You’ve benchmarked PostgreSQL insert methods and famous that “faster is not always better.” In a manufacturing ML pipeline, what’s a state of affairs the place you’ll intentionally select a slower, safer insertion methodology?
When correctness, traceability, and recoverability matter greater than uncooked throughput. In lots of pipelines, lowering runtime by just a few seconds gives little profit in comparison with the danger launched by weaker ensures.
For instance, pipelines that feed regulatory reporting, monetary decision-making, or long-lived coaching datasets profit from transactional security and specific validation. Silent information corruption is much extra pricey than accepting modest efficiency trade-offs, particularly when information turns into a long-term asset others will construct on..
In your Private, Agentic Assistants article, you constructed a 100% non-public, self-hosted platform. Why was avoiding “token costs” and “privacy leaks” extra vital to you than utilizing a extra highly effective, cloud-based LLM?
In my every day work I’ve skilled that trusting a system is key to system adoption. Token prices, opaque information flows, and exterior dependencies subtly affect how methods are used and perceived.
I additionally made a acutely aware selection to not route my private or delicate information via exterior cloud suppliers since there are restricted ensures on how information is dealt with over time. By retaining the system self-hosted, I may design an assistant that’s predictable, auditable, and aligned with European privateness expectations. Customers have full management over what the assistant has entry to and this lowers the barrier for utilizing the assistant.
Lastly, not each use case requires the biggest or most costly mannequin. By decoupling the system from a single supplier, customers can select the mannequin that most closely fits their necessities, balancing functionality, value, and threat.
How do you see the day-to-day work of a knowledge skilled altering in 2026?
Regardless of widespread stereotypes, information and software program engineering are extremely social professions. I strongly consider that essentially the most important a part of the work occurs earlier than writing code: aligning with stakeholders, understanding the issue area, and designing options that match current methods and groups.

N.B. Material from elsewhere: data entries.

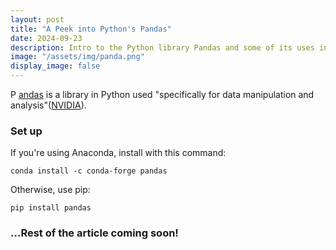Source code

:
 ```yaml
---
layout: post
title: "A Peek into Python's Pandas"
date: 2024-09-23
description: Intro to the Python library Pandas and some of its uses in data manipulation.  
image: "/assets/img/panda.png"
display_image: false
---
```

<p class="intro"><span class="dropcap">P</span> <a href="https://pandas.pydata.org/">andas</a> is a library in Python used "specifically for data manipulation and analysis"(<a href="https://www.nvidia.com/en-us/glossary/pandas-python/">NVIDIA</a>).</p>

### Set up
If you're using Anaconda, install with this command:
```
conda install -c conda-forge pandas
```
Otherwise, use pip:
```
pip install pandas
```

### ...Rest of the article coming soon!


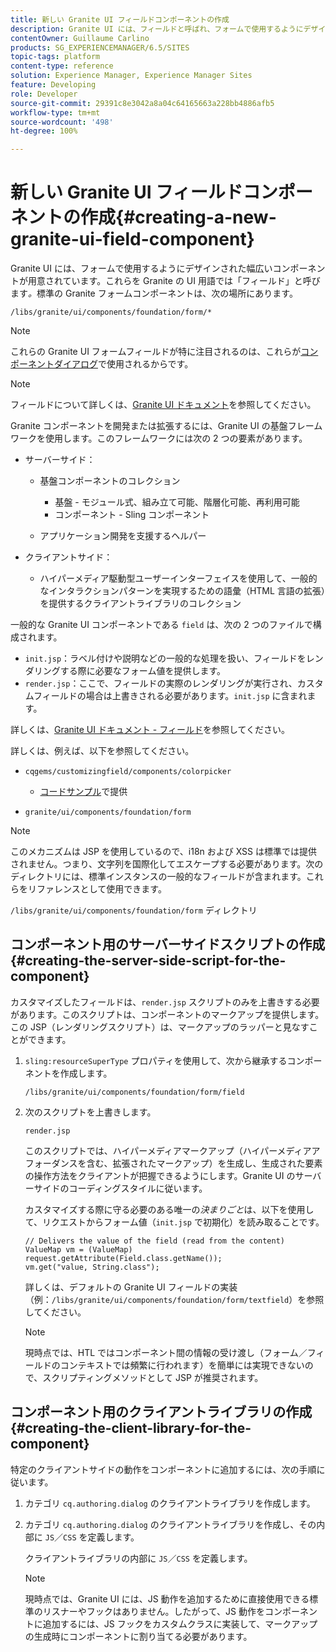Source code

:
 ```yaml
---
title: 新しい Granite UI フィールドコンポーネントの作成
description: Granite UI には、フィールドと呼ばれ、フォームで使用するようにデザインされた幅広いコンポーネントが用意されています。
contentOwner: Guillaume Carlino
products: SG_EXPERIENCEMANAGER/6.5/SITES
topic-tags: platform
content-type: reference
solution: Experience Manager, Experience Manager Sites
feature: Developing
role: Developer
source-git-commit: 29391c8e3042a8a04c64165663a228bb4886afb5
workflow-type: tm+mt
source-wordcount: '498'
ht-degree: 100%

---
```


# 新しい Granite UI フィールドコンポーネントの作成{#creating-a-new-granite-ui-field-component}

Granite UI には、フォームで使用するようにデザインされた幅広いコンポーネントが用意されています。これらを Granite の UI 用語では「フィールド」と呼びます&#x200B;*。*&#x200B;標準の Granite フォームコンポーネントは、次の場所にあります。

`/libs/granite/ui/components/foundation/form/*`

>[!NOTE]
>
>これらの Granite UI フォームフィールドが特に注目されるのは、これらが[コンポーネントダイアログ](/help/sites-developing/developing-components.md)で使用されるからです。

>[!NOTE]
>
>フィールドについて詳しくは、[Granite UI ドキュメント](https://developer.adobe.com/experience-manager/reference-materials/6-5/granite-ui/api/jcr_root/libs/granite/ui/index.html)を参照してください。

Granite コンポーネントを開発または拡張するには、Granite UI の基盤フレームワークを使用します。このフレームワークには次の 2 つの要素があります。

* サーバーサイド：

   * 基盤コンポーネントのコレクション

      * 基盤 - モジュール式、組み立て可能、階層化可能、再利用可能
      * コンポーネント - Sling コンポーネント

   * アプリケーション開発を支援するヘルパー

* クライアントサイド：

   * ハイパーメディア駆動型ユーザーインターフェイスを使用して、一般的なインタラクションパターンを実現するための語彙（HTML 言語の拡張）を提供するクライアントライブラリのコレクション

一般的な Granite UI コンポーネントである `field` は、次の 2 つのファイルで構成されます。

* `init.jsp`：ラベル付けや説明などの一般的な処理を扱い、フィールドをレンダリングする際に必要なフォーム値を提供します。
* `render.jsp`：ここで、フィールドの実際のレンダリングが実行され、カスタムフィールドの場合は上書きされる必要があります。`init.jsp` に含まれます。

詳しくは、[Granite UI ドキュメント - フィールド](https://developer.adobe.com/experience-manager/reference-materials/6-5/granite-ui/api/jcr_root/libs/granite/ui/components/foundation/form/field/index.html)を参照してください。

詳しくは、例えば、以下を参照してください。

* `cqgems/customizingfield/components/colorpicker`

   * [コードサンプル](/help/sites-developing/developing-components-samples.md#code-sample-how-to-customize-dialog-fields)で提供

* `granite/ui/components/foundation/form`

>[!NOTE]
>
>このメカニズムは JSP を使用しているので、i18n および XSS は標準では提供されません。つまり、文字列を国際化してエスケープする必要があります。次のディレクトリには、標準インスタンスの一般的なフィールドが含まれます。これらをリファレンスとして使用できます。
>
>`/libs/granite/ui/components/foundation/form` ディレクトリ

## コンポーネント用のサーバーサイドスクリプトの作成 {#creating-the-server-side-script-for-the-component}

カスタマイズしたフィールドは、`render.jsp` スクリプトのみを上書きする必要があります。このスクリプトは、コンポーネントのマークアップを提供します。この JSP（レンダリングスクリプト）は、マークアップのラッパーと見なすことができます。

1. `sling:resourceSuperType` プロパティを使用して、次から継承するコンポーネントを作成します。

   `/libs/granite/ui/components/foundation/form/field`

1. 次のスクリプトを上書きします。

   `render.jsp`

   このスクリプトでは、ハイパーメディアマークアップ（ハイパーメディアアフォーダンスを含む、拡張されたマークアップ）を生成し、生成された要素の操作方法をクライアントが把握できるようにします。Granite UI のサーバーサイドのコーディングスタイルに従います。

   カスタマイズする際に守る必要のある唯一の&#x200B;*決まりごと*&#x200B;は、以下を使用して、リクエストからフォーム値（`init.jsp` で初期化）を読み取ることです。

   ```
   // Delivers the value of the field (read from the content)
   ValueMap vm = (ValueMap) request.getAttribute(Field.class.getName());
   vm.get("value, String.class");
   ```

   詳しくは、デフォルトの Granite UI フィールドの実装（例：`/libs/granite/ui/components/foundation/form/textfield`）を参照してください。

   >[!NOTE]
   >
   >現時点では、HTL ではコンポーネント間の情報の受け渡し（フォーム／フィールドのコンテキストでは頻繁に行われます）を簡単には実現できないので、スクリプティングメソッドとして JSP が推奨されます。

## コンポーネント用のクライアントライブラリの作成 {#creating-the-client-library-for-the-component}

特定のクライアントサイドの動作をコンポーネントに追加するには、次の手順に従います。

1. カテゴリ `cq.authoring.dialog` のクライアントライブラリを作成します。
1. カテゴリ `cq.authoring.dialog` のクライアントライブラリを作成し、その内部に `JS`／`CSS` を定義します。

   クライアントライブラリの内部に `JS`／`CSS` を定義します。

   >[!NOTE]
   >
   >現時点では、Granite UI には、JS 動作を追加するために直接使用できる標準のリスナーやフックはありません。したがって、JS 動作をコンポーネントに追加するには、JS フックをカスタムクラスに実装して、マークアップの生成時にコンポーネントに割り当てる必要があります。
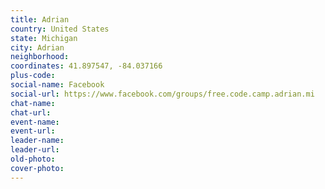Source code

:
 ```yaml
---
title: Adrian
country: United States
state: Michigan
city: Adrian
neighborhood: 
coordinates: 41.897547, -84.037166
plus-code:
social-name: Facebook
social-url: https://www.facebook.com/groups/free.code.camp.adrian.mi
chat-name:
chat-url:
event-name:
event-url:
leader-name:
leader-url:
old-photo: 
cover-photo:
---
```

This upfront work turns into much more vital as agent-assisted improvement accelerates implementation. With out clear targets, context, and constraints, brokers amplify confusion slightly than productiveness.
In 2026, information professionals will spend extra time shaping methods, defining boundaries, validating assumptions, and guaranteeing accountable conduct in manufacturing environments.
Wanting forward at the remainder of 2026, what huge subjects will outline the 12 months for information professionals, in your opinion? Why?
Generative AI and agent-based methods will proceed to develop, however the greater shift is their maturation into first-class manufacturing methods slightly than experiments.
That transition relies on reliable, high-quality, accessible information and sturdy engineering practices. Consequently, full-stack considering and system-level design will grow to be more and more vital for organizations that need to apply AI responsibly and at scale.
To be taught extra about Mike’s work and keep up-to-date along with his newest articles, you possibly can comply with him on TDS or LinkedIn.